The truth doesn’t surprise God! We don’t have to craft an image in order for God to save us! If we will let God’s unconditional love sink in…we can risk living in truth. If we are real with God about our flaws…if, as I John says, “If we confess our sins…he is faithful and just to forgive us our sins, and cleanse us from all unrighteousness.” This real, authentic truth makes us free!
All through the bible, the key to intimacy…whether with God or in the most intimate of relationships between husband and wife…the key to intimacy is to be known. To be known in truth and reality.
The risk of authenticity and truth, the risk of speaking and living the truth with all of the good and the bad…it is worth it, I believe.
Two brief stories from my high school days to illustrate. My parents both worked, and so in the summers I was home alone. The summer before I was in high school, I was dating a girl, and I was told by my parents that getting together during those long, unsupervised summer days was not allowed.
One day I did it anyway. I rode my bike to a park and met my girlfriend there. I vividly remember the conversation with my dad that evening. Evidently my parents had called home several times in the day, and I hadn’t answered. So they wanted to know where I had been.
I didn’t come clean. I didn’t speak the truth. I lied and said I had met my friend Bob and gone for a bike ride. My dad said, “So if I called Bob right now, he would tell me the same thing?” And I had a chance again to come clean, but I didn’t. “Yes, he would.” My dad looked at me…my heart is pounding…and he said, “Well, I don’t have to call him. I trust you. You’ve always told the truth and I believe you.”
Oh man I hated that! That hurt, that internal tension knowing my dad trusted me and the trust was completely misplaced. Oh, it didn’t hurt enough for me to confess. 🙂 But that vivid feeling of breaking trust, of knowing I could be caught; it was a weight.
Four years later I’m a senior in high school.

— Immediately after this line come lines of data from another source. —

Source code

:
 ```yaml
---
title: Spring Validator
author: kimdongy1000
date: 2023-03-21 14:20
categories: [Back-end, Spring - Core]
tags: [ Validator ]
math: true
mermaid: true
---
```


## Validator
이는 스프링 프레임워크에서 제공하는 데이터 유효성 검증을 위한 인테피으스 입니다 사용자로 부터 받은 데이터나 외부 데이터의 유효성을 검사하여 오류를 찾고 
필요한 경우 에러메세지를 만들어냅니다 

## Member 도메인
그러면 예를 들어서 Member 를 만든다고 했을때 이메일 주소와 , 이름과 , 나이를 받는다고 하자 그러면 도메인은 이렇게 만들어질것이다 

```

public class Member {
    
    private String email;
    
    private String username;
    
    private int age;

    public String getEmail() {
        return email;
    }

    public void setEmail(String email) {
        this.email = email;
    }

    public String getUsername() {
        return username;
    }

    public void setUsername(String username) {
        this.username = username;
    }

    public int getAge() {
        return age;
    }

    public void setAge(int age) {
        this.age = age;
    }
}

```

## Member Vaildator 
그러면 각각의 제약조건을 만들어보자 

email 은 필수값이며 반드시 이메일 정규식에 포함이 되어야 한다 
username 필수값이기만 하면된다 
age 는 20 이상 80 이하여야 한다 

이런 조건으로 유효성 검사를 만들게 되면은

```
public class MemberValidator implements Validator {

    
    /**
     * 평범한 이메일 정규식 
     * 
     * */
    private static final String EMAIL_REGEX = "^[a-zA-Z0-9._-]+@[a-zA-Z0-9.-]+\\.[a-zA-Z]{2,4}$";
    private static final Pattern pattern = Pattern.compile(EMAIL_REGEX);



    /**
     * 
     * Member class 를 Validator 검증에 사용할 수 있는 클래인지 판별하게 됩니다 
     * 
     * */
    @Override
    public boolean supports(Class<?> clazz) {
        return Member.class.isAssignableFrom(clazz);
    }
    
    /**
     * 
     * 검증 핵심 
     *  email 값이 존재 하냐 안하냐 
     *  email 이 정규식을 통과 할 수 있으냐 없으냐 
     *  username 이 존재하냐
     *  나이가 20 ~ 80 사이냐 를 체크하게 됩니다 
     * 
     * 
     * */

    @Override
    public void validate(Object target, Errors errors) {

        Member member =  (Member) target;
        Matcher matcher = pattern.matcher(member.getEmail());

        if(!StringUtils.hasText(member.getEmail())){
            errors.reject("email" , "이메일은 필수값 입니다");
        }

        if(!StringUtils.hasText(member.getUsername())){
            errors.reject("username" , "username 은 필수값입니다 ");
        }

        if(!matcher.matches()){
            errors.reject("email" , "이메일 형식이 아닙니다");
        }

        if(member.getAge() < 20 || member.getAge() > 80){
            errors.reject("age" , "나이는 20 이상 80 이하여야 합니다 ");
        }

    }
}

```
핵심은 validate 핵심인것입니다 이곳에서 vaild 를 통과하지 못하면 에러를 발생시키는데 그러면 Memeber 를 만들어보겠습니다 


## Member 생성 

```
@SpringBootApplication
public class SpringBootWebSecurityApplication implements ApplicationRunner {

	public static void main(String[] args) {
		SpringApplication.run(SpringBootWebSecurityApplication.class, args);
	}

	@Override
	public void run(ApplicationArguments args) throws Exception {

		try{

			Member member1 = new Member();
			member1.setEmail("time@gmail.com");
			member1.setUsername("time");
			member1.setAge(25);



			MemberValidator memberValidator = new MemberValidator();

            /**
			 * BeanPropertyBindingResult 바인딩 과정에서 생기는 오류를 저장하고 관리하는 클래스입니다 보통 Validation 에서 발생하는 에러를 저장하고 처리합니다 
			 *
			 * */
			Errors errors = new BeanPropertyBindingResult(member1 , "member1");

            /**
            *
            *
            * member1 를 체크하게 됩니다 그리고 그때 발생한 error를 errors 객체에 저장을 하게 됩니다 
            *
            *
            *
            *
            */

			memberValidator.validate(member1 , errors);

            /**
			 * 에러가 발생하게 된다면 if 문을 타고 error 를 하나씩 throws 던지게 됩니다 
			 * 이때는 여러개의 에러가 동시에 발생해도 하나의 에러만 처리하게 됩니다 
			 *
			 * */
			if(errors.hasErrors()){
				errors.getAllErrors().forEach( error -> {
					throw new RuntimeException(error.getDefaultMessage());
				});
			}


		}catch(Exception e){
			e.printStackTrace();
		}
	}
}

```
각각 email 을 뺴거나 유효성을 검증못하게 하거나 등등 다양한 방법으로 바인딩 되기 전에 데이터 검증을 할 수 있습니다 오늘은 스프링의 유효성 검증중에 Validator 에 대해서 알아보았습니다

Our senior skip day was a trip to Seaside, and I had a blast. Riding mopeds, ice cream, hanging out with friends on the beach…a great day! At my school, if you were 18 as I was at that point, you didn’t need your parents to write you a note to excuse an absence. You could do it yourself, and that’s exactly what my friends did. They lied and said they were sick, and that gave them the little yellow excused absence slip. All the teachers just smiled and knew the truth.
I had one of those simple moments of proud integrity. I wrote my own note, too. I wrote something like, “Gregg had a great day at the beach on senior skip day.” The attendance secretary laughed out loud, and said, “Are you sure?” I said yes, and I got the little pink unexcused absence slip. That meant I didn’t get the chance to make up the quiz in one of my classes, and it meant that I had to stay after school for detention.

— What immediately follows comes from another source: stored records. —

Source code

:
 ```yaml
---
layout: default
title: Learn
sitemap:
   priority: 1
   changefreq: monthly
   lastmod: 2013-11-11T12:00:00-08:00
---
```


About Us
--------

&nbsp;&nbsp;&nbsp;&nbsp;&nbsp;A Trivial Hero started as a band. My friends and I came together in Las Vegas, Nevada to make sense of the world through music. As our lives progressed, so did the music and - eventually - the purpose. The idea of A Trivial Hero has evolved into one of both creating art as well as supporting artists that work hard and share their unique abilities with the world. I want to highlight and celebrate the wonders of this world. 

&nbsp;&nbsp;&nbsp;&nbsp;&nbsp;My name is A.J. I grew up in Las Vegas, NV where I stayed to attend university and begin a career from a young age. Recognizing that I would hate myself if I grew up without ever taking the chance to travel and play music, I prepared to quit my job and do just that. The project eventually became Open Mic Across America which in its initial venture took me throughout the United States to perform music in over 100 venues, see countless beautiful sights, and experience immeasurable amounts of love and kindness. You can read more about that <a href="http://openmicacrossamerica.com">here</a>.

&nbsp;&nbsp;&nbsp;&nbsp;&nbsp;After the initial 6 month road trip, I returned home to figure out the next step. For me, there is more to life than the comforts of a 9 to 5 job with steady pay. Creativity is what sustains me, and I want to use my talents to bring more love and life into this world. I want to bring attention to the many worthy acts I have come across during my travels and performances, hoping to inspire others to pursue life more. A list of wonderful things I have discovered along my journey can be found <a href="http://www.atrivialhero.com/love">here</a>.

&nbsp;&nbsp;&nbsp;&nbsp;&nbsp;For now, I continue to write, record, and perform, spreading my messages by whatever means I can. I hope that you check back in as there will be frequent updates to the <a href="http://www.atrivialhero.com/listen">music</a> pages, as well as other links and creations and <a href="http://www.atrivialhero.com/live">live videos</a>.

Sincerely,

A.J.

In a weird way, sort of a prideful way now that I look back on it, it felt really good to sit in detention. I liked living the truth. I liked having integrity and paying the consequences for the fun day I’d had, even if I could have gotten out of it. I liked it even though my baseball coach walked by, did a double take when he saw me in detention, and yelled down the hall to his fellow teachers: “Hey! Check this out! Koskela’s in detention!”
I share those two little stories because I know you have ones just like it too, examples of the difference between what it feels like to hide and lie, and the freedom that comes from living the truth.
May we be people who risk speaking and living the truth.
May we be counter-cultural and avoid lies, resist the desire to prove our worth by presenting an untrue image.
May we know the love of God that knows no limits.
May we create a culture of truth and authenticity in this church, create a culture that rewards vulnerable and real sharing of even our failures and sins.
And may the truth of Jesus Christ spread throughout our community and our world!